Does JSP or any related lightweight technology like JSTL perform HTTP POST "data grouping", or support form element "indexing" in the way PHP does?

For example, you can create an HTML form with the following inputs:

<input type="text" name="person[1][name]" />
<input type="text" name="person[1][age]" />
<input type="text" name="person[2][name]" />
<input type="text" name="person[2][age]" />

... and PHP will parse that into a nested associative array automatically. Do JSP, Java Servlets, or any related spec or tool provide this kind of translation out of the box?

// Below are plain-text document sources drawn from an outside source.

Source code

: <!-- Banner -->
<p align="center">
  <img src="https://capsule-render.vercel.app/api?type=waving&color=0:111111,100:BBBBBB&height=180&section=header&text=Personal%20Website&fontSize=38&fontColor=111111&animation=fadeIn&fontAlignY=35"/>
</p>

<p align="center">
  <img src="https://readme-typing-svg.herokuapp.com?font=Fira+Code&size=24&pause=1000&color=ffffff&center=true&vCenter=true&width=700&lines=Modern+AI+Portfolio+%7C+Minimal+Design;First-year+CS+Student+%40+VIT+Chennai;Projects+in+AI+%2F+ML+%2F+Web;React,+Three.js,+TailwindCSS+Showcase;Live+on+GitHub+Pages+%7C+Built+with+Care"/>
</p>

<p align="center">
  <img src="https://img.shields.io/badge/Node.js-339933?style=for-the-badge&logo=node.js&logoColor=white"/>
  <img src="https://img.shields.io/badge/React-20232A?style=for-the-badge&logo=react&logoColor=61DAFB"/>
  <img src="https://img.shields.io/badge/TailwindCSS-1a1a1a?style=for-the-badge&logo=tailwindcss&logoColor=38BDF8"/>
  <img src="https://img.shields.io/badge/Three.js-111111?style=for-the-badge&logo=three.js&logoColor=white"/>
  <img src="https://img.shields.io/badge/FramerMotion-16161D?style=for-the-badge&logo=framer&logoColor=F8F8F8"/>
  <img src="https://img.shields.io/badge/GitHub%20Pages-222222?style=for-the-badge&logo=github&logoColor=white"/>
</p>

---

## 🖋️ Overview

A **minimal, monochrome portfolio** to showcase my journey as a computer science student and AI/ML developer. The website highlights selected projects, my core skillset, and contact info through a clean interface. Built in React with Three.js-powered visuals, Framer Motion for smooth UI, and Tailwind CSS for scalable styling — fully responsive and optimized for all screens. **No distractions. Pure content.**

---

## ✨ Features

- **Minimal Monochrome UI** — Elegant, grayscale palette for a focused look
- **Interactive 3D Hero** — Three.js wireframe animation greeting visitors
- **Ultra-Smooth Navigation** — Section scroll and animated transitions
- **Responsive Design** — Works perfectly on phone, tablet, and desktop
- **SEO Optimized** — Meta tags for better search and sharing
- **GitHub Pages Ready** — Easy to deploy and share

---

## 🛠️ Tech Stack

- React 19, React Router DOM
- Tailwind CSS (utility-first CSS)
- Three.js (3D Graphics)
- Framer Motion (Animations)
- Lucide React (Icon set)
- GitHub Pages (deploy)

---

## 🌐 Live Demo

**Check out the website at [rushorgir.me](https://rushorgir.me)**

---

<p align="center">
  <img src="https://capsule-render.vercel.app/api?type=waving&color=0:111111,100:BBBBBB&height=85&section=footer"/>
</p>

The goal is to submit multiple "record groups" in a single form, and process them server-side in JSP or a Servlet.


Requirements:

  • The functionality cannot rely on JavaScript
  • No full frameworks like Spring, Struts, or the like
  • I'm trying to avoid reinventing the wheel with my own naming convention and manual String parsing / Regex


Related Links:

+4  A: 

Try this,

<input type="text" name="personNames" />
<input type="text" name="personAges" />
<input type="text" name="personNames" />
<input type="text" name="personAges" />

You should consider to create input fields using a loop, you don't need to postfix the name even. and get parameter values like this in your servlet,

String[] names = request.getParameterValues("personNames");
String[] ages = request.getParameterValues("personAges");

It will come in the same order as defined in your HTML. Then loop over it like below,

for( String name : names) {
   System.out.println(name);
}
Adeel Ansari
Good thought, but I did try that earlier. When one of the inputs is a checkbox, the sets get out of sync. non-checked boxes don't get submitted, throwing off the count. e.g., if you have 10 records with checkboxes and select the last 5, they come through as having selected the first 5
drfloob
In that case, the value of the checkbox will tell you which one get submitted. Anyway, those you are not getting means, they don't have any values. So, why bother. You can assume all those null, why not?
Adeel Ansari
@Vinegar: it means that checkboxes have to be handled differently. With checkboxes, the suggestion you have above won't work, as you'll get an array of yes checkboxes. you'd have to do <input type="checkbox" name="personAgreed" value ="[insert number using code]">, and then read out the numbers instead.
Stobor
@Stobor: Of course, otherwise they don't show any distinction. Whereas in the case of input type text, the parameter will be posted in request, no matter if its empty/null. So, you can easily know which one was left empty.
Adeel Ansari
@Vinegar: it's a fine kludge, maintaining parallel arrays and synchronizing a checkbox value in code to array indexes. It would work, anyway, not unlike the counter-prepended name hack I am hoping to avoid. The question is: is this the best way JSP has? Is there a better, builtin, or standard way in JSP / JSTL / etc. that I just haven't found yet? I thought for sure that there would already be a better solution in the wild for this not-so-uncommon problem, despite my inability to uproot one this whole week =)
drfloob
Few facts, 1. There is no need to come up with your own naming convention, so you should be happy. 2. There is no string manipulation using regex or something, so you should be happy again, 3. It doesn't rely on JavaScript, so you should be happy once more. 4. The solution is not introducing any full blown framework, <repeat-it-yourself>. 5. Its similar in the way PHP does, as per your desire. Now where is the problem?
Adeel Ansari
There is no other better way, until you choose a framework route.